O vermelho está associado às experiências
mais elementais
O vermelho é a primeira cor nomeada pelo homem e possui profundas experiências elementais associadas ao fogo e sangue. Talvez pela memória atávica dessas experiências (experiências de dor e sobrevivência da espécie), é a primeira cor percebida pelos bebês. Por isso em pesquisas, tanto em homens e mulheres, espontaneamente a primeira cor que ocorre à mente é o vermelho. Não por ser a predileta, mas por significar o próprio conceito de “cor” (veja HELLER, Eva. Psicologia Del Color, Barcelona, Editorial Gustavo Gili, 2009).

Por isso é a cor presente na maioria das bandeiras nacionais e a cor da comunicação visual publicitária. Por isso essa cor está associada às experiências humanas mais elementares, simples e corpóreas: perigo, sangue, paixão, alegria (principalmente entre os chineses, cor presente em restaurantes e na comemoração do ano novo) e sensualidade.

Ao contrário, o verde está associado a algo quintessencial, a uma transmutação química que pode resultar tanto na vida quanto no envenenamento: de um lado a fotossíntese, ar e natureza; e do outro, processos tóxicos e veneno. Repare como a cor verde na mídia ao mesmo tempo é associada à ecologia e purificação do ar e na ficção a vilões como o Coringa, Charada e a Hera Venenosa todos inimigos do Batman.

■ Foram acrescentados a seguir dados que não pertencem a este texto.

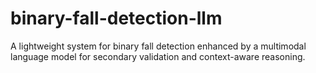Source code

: # binary-fall-detection-llm
A lightweight system for binary fall detection enhanced by a multimodal language model for secondary validation and context-aware reasoning.
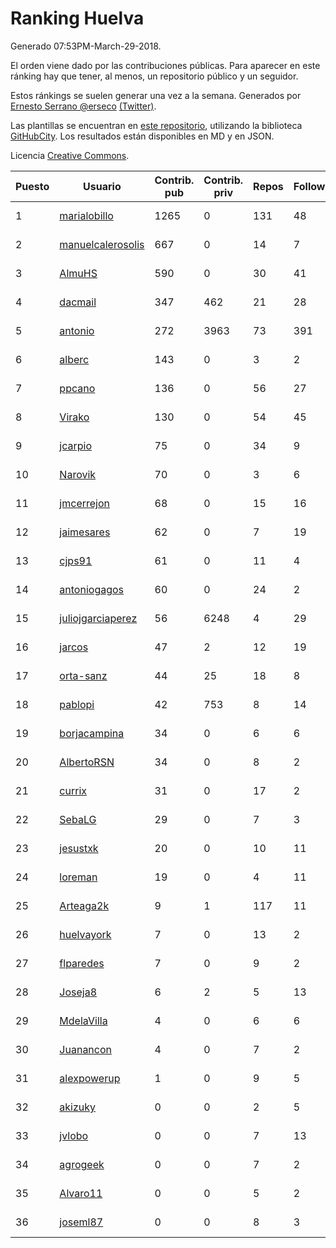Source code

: # Ranking Huelva

Generado 07:53PM-March-29-2018.

El orden viene dado por las contribuciones públicas. Para aparecer en este ránking hay que tener, al menos, un repositorio público y un seguidor.

Estos ránkings se suelen generar una vez a la semana. Generados por [Ernesto Serrano @erseco](https://github.com/erseco/) [(Twitter)](https://twitter.com/erseco).

Las plantillas se encuentran en [este repositorio](https://github.com/iblancasa/GH-Spanish-Ranking), utilizando la biblioteca [GitHubCity](https://github.com/iblancasa/GitHubCity). Los resultados están disponibles en MD y en JSON.

Licencia [Creative Commons](https://creativecommons.org/licenses/by/4.0/).

| Puesto   |  Usuario  | Contrib. pub | Contrib. priv |Repos| Followers | Desde |  Avatar  |
|----------|-----------|--------------|---------------|-----|-----------|-------|----------|
|1|[marialobillo](https://github.com/marialobillo)|1265|0|131|48|2011-10-22|![marialobillo](https://avatars3.githubusercontent.com/u/1144759)|
|2|[manuelcalerosolis](https://github.com/manuelcalerosolis)|667|0|14|7|2012-12-20|![manuelcalerosolis](https://avatars2.githubusercontent.com/u/3088246)|
|3|[AlmuHS](https://github.com/AlmuHS)|590|0|30|41|2015-10-11|![AlmuHS](https://avatars1.githubusercontent.com/u/15078104)|
|4|[dacmail](https://github.com/dacmail)|347|462|21|28|2008-05-28|![dacmail](https://avatars2.githubusercontent.com/u/11754)|
|5|[antonio](https://github.com/antonio)|272|3963|73|391|2008-07-19|![antonio](https://avatars1.githubusercontent.com/u/17516)|
|6|[alberc](https://github.com/alberc)|143|0|3|2|2016-10-08|![alberc](https://avatars1.githubusercontent.com/u/22717129)|
|7|[ppcano](https://github.com/ppcano)|136|0|56|27|2011-06-02|![ppcano](https://avatars0.githubusercontent.com/u/825430)|
|8|[Virako](https://github.com/Virako)|130|0|54|45|2011-05-28|![Virako](https://avatars3.githubusercontent.com/u/815686)|
|9|[jcarpio](https://github.com/jcarpio)|75|0|34|9|2010-11-23|![jcarpio](https://avatars1.githubusercontent.com/u/493260)|
|10|[Narovik](https://github.com/Narovik)|70|0|3|6|2016-06-12|![Narovik](https://avatars1.githubusercontent.com/u/19890871)|
|11|[jmcerrejon](https://github.com/jmcerrejon)|68|0|15|16|2012-07-09|![jmcerrejon](https://avatars1.githubusercontent.com/u/1942431)|
|12|[jaimesares](https://github.com/jaimesares)|62|0|7|19|2012-09-28|![jaimesares](https://avatars1.githubusercontent.com/u/2446051)|
|13|[cjps91](https://github.com/cjps91)|61|0|11|4|2017-11-08|![cjps91](https://avatars0.githubusercontent.com/u/33495645)|
|14|[antoniogagos](https://github.com/antoniogagos)|60|0|24|2|2015-09-18|![antoniogagos](https://avatars1.githubusercontent.com/u/14351629)|
|15|[juliojgarciaperez](https://github.com/juliojgarciaperez)|56|6248|4|29|2015-08-26|![juliojgarciaperez](https://avatars2.githubusercontent.com/u/13980296)|
|16|[jarcos](https://github.com/jarcos)|47|2|12|19|2011-07-23|![jarcos](https://avatars2.githubusercontent.com/u/933995)|
|17|[orta-sanz](https://github.com/orta-sanz)|44|25|18|8|2013-01-22|![orta-sanz](https://avatars2.githubusercontent.com/u/3337555)|
|18|[pablopi](https://github.com/pablopi)|42|753|8|14|2014-02-19|![pablopi](https://avatars0.githubusercontent.com/u/6725714)|
|19|[borjacampina](https://github.com/borjacampina)|34|0|6|6|2010-12-08|![borjacampina](https://avatars1.githubusercontent.com/u/514025)|
|20|[AlbertoRSN](https://github.com/AlbertoRSN)|34|0|8|2|2015-09-30|![AlbertoRSN](https://avatars0.githubusercontent.com/u/14915460)|
|21|[currix](https://github.com/currix)|31|0|17|2|2013-12-21|![currix](https://avatars3.githubusercontent.com/u/6237933)|
|22|[SebaLG](https://github.com/SebaLG)|29|0|7|3|2015-11-17|![SebaLG](https://avatars1.githubusercontent.com/u/15893746)|
|23|[jesustxk](https://github.com/jesustxk)|20|0|10|11|2014-07-01|![jesustxk](https://avatars2.githubusercontent.com/u/8038664)|
|24|[loreman](https://github.com/loreman)|19|0|4|11|2010-11-19|![loreman](https://avatars2.githubusercontent.com/u/488198)|
|25|[Arteaga2k](https://github.com/Arteaga2k)|9|1|117|11|2012-05-11|![Arteaga2k](https://avatars2.githubusercontent.com/u/1731164)|
|26|[huelvayork](https://github.com/huelvayork)|7|0|13|2|2011-03-29|![huelvayork](https://avatars3.githubusercontent.com/u/697151)|
|27|[flparedes](https://github.com/flparedes)|7|0|9|2|2015-06-28|![flparedes](https://avatars2.githubusercontent.com/u/13085943)|
|28|[Joseja8](https://github.com/Joseja8)|6|2|5|13|2014-07-12|![Joseja8](https://avatars0.githubusercontent.com/u/8145991)|
|29|[MdelaVilla](https://github.com/MdelaVilla)|4|0|6|6|2012-07-18|![MdelaVilla](https://avatars0.githubusercontent.com/u/2000720)|
|30|[Juanancon](https://github.com/Juanancon)|4|0|7|2|2016-04-29|![Juanancon](https://avatars1.githubusercontent.com/u/18741909)|
|31|[alexpowerup](https://github.com/alexpowerup)|1|0|9|5|2015-04-20|![alexpowerup](https://avatars0.githubusercontent.com/u/12040064)|
|32|[akizuky](https://github.com/akizuky)|0|0|2|5|2011-09-08|![akizuky](https://avatars2.githubusercontent.com/u/1035039)|
|33|[jvlobo](https://github.com/jvlobo)|0|0|7|13|2013-10-12|![jvlobo](https://avatars1.githubusercontent.com/u/5671420)|
|34|[agrogeek](https://github.com/agrogeek)|0|0|7|2|2009-04-01|![agrogeek](https://avatars0.githubusercontent.com/u/69480)|
|35|[Alvaro11](https://github.com/Alvaro11)|0|0|5|2|2014-09-26|![Alvaro11](https://avatars3.githubusercontent.com/u/8927377)|
|36|[joseml87](https://github.com/joseml87)|0|0|8|3|2016-01-13|![joseml87](https://avatars3.githubusercontent.com/u/16690607)|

Isso sem falar que é a cor que representa a contaminação por radioatividade e a própria tonalidade da perversa Matrix.

Por isso, a bomba semiótica do tomate demonstra que cada vez mais a desmontagem desses dispositivos linguísticos da guerrilha semiológica atual exige ferramentas cada vez mais sofisticadas. Nesse caso, a semiótica é insuficiente, pois o material arquetípico que utilizado vai além de uma explicação a partir da sintaxe dos signos. Somente um enfoque transdisciplinar, sincromístico, pode se aprofundar no material imaginário altamente inflamável dessa bomba.